What needs to be done:
Select all lines holding the word "gate" from the entries that follow.

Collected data

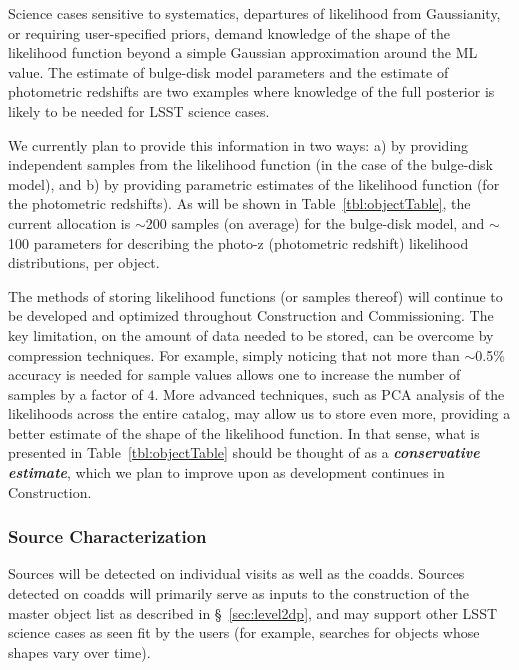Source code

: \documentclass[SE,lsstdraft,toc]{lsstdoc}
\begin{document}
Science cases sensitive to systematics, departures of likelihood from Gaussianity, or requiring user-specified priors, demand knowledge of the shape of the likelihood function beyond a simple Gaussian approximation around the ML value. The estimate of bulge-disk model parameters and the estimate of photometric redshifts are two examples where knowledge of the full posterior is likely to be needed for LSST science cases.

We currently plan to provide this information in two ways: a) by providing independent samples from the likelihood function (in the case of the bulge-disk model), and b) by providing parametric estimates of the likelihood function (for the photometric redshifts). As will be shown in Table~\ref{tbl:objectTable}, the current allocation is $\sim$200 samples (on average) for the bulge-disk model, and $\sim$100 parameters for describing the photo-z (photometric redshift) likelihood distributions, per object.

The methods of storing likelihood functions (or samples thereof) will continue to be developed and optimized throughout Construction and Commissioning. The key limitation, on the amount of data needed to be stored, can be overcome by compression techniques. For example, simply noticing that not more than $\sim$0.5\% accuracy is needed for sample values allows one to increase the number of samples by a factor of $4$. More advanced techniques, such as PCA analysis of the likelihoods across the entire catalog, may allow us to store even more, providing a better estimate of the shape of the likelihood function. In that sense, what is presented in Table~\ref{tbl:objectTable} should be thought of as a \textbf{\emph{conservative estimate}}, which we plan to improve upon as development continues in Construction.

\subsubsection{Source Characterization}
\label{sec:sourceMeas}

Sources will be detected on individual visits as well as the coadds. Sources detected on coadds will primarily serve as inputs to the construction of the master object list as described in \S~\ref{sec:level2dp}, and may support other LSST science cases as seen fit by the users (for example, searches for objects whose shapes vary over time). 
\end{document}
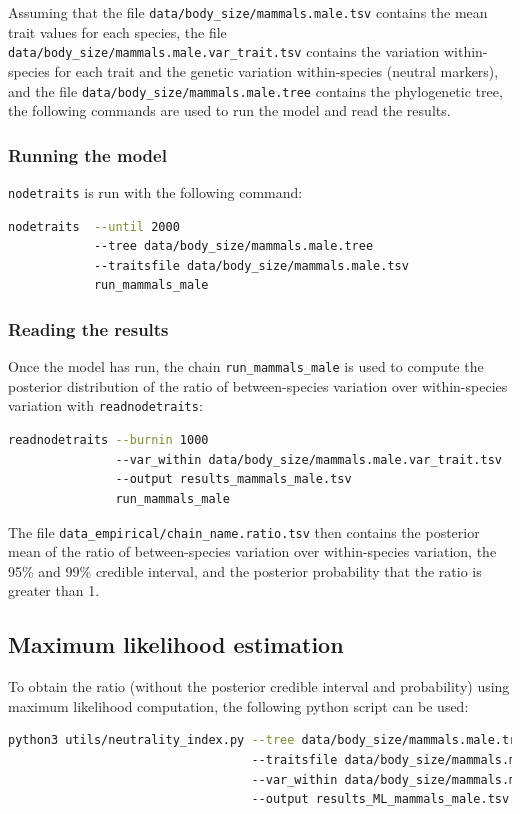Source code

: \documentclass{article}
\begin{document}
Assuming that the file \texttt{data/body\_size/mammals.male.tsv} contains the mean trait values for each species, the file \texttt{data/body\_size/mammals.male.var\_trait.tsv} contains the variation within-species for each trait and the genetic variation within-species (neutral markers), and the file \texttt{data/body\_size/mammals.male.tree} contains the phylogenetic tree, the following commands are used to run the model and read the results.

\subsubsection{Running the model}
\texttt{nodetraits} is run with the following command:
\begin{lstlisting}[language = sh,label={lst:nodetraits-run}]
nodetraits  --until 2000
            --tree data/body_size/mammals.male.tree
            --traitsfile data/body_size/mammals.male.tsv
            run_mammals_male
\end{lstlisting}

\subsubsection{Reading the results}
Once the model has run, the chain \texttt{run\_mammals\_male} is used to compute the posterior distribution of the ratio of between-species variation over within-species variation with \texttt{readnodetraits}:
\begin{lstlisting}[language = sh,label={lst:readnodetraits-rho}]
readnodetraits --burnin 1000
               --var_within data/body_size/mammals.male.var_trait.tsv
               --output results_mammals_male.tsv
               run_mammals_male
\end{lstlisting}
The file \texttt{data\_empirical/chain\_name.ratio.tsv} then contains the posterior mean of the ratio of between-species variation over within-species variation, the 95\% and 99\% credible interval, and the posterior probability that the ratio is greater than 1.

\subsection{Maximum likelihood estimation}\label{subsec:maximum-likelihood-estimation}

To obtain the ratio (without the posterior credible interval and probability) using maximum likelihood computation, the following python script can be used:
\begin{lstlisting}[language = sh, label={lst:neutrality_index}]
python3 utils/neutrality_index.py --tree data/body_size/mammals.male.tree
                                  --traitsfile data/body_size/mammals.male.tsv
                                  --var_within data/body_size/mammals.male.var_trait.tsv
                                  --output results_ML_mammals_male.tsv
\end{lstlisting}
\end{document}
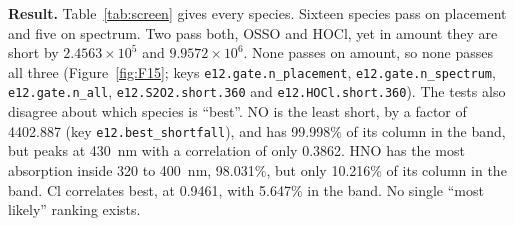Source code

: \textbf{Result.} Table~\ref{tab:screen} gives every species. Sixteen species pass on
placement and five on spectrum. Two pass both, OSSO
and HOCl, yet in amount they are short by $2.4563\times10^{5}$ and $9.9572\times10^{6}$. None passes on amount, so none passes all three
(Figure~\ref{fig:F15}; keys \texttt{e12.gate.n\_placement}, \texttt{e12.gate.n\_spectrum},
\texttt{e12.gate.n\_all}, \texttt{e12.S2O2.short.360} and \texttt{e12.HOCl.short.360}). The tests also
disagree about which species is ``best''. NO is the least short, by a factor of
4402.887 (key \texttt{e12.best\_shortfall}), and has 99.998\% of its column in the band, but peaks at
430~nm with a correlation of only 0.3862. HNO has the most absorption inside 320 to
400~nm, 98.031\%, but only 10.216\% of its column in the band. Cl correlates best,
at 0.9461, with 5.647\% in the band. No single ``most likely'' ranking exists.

Solution:
(Figure~\ref{fig:F15}; keys \texttt{e12.gate.n\_placement}, \texttt{e12.gate.n\_spectrum},
\texttt{e12.gate.n\_all}, \texttt{e12.S2O2.short.360} and \texttt{e12.HOCl.short.360}). The tests also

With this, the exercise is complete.